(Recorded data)
BEGIN
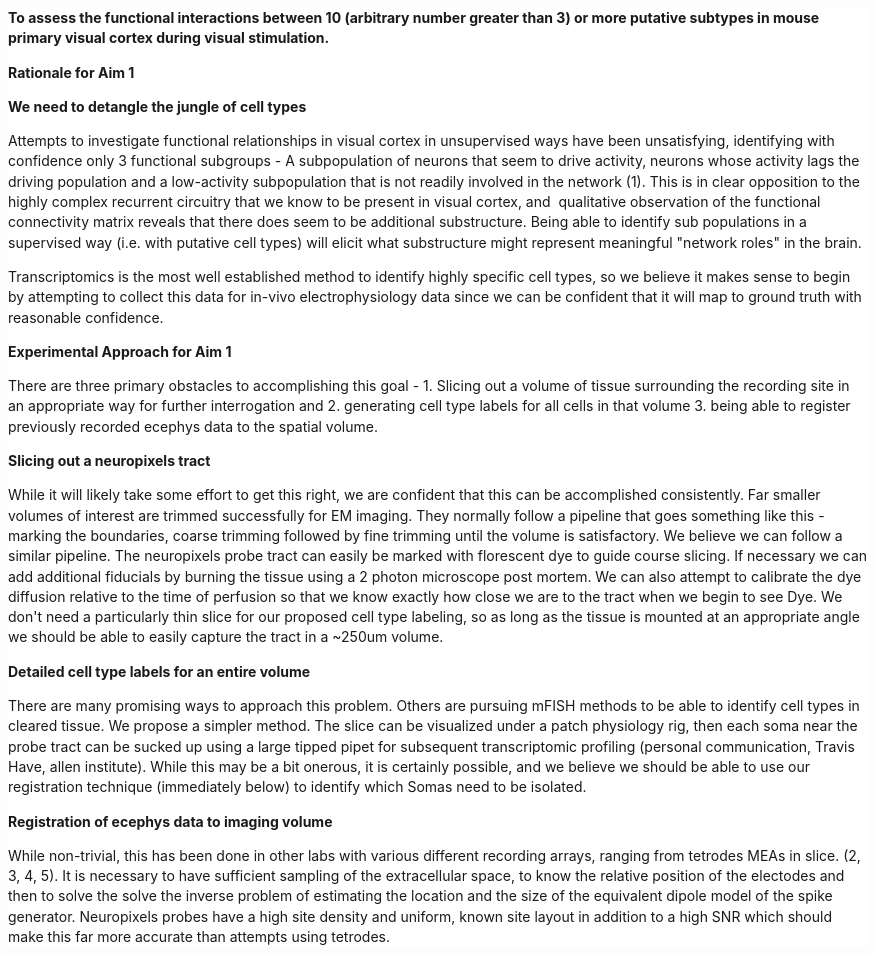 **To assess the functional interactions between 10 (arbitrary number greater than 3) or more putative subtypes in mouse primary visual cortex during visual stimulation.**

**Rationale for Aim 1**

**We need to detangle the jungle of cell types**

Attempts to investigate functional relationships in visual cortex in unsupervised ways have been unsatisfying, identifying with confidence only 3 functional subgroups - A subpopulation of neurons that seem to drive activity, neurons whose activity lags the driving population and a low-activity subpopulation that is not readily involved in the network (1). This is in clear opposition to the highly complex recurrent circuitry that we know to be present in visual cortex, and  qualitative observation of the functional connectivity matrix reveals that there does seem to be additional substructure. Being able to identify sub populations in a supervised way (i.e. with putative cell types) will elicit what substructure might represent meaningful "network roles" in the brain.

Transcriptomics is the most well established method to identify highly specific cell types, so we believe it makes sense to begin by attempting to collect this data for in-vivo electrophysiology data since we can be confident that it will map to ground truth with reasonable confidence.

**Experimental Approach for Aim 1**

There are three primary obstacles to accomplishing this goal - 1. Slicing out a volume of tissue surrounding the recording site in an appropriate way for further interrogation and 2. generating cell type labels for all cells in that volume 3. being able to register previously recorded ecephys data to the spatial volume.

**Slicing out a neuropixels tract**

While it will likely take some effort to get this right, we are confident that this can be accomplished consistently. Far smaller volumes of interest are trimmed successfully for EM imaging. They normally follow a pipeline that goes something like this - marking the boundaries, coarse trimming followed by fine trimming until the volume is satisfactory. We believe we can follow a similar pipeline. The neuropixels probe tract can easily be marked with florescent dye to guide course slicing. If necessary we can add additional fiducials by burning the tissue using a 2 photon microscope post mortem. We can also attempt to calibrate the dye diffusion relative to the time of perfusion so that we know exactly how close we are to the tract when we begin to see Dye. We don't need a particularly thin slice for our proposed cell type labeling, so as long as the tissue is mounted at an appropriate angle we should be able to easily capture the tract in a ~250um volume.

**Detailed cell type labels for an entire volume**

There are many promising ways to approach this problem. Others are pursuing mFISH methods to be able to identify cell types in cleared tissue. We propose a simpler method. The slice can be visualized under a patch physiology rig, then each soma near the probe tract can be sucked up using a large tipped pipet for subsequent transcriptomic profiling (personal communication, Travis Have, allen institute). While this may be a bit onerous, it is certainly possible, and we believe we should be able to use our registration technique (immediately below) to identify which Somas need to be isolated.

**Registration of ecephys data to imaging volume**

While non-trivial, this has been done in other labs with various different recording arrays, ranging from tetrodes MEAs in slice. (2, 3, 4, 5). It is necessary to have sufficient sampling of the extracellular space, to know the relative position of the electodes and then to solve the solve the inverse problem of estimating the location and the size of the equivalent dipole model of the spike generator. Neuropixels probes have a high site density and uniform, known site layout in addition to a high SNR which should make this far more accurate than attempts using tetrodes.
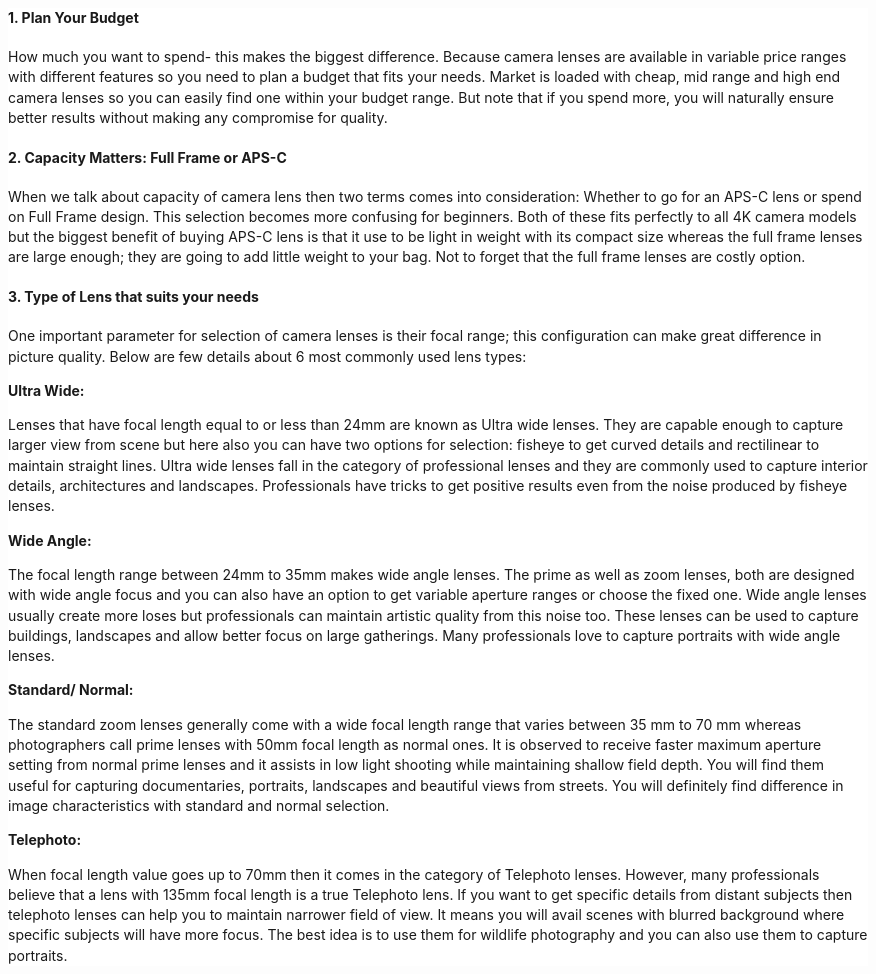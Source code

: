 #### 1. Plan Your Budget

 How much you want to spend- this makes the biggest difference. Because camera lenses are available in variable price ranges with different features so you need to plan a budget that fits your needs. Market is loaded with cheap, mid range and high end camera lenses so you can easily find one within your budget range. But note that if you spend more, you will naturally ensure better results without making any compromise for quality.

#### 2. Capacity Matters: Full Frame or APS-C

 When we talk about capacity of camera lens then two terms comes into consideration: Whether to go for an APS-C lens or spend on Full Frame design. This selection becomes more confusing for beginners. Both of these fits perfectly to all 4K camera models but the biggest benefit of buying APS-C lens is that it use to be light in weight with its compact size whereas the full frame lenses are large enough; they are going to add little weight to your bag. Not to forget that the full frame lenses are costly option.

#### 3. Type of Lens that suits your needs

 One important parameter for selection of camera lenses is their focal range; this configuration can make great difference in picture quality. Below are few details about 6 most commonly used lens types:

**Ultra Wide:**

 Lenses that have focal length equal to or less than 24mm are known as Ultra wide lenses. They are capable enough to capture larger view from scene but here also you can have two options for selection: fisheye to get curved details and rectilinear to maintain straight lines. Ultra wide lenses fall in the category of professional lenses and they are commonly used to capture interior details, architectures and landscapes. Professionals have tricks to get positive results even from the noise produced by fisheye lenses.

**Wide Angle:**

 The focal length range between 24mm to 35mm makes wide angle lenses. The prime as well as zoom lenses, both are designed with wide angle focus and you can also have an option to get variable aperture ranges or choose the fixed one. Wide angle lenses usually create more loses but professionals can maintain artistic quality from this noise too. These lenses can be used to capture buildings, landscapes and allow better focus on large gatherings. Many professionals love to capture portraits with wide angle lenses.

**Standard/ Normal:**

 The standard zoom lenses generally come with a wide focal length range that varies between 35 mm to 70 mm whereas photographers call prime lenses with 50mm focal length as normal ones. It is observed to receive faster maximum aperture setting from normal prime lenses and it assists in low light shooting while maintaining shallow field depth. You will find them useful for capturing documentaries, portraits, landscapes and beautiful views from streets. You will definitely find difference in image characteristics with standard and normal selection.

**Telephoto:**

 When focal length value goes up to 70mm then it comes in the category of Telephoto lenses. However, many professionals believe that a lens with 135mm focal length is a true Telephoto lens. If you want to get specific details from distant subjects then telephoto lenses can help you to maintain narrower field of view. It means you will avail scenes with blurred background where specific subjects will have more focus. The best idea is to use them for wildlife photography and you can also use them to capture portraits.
END
• What you are asked to do
Output nothing but the number of lines in the data containing the string "Ultra".

• Exercise solution
2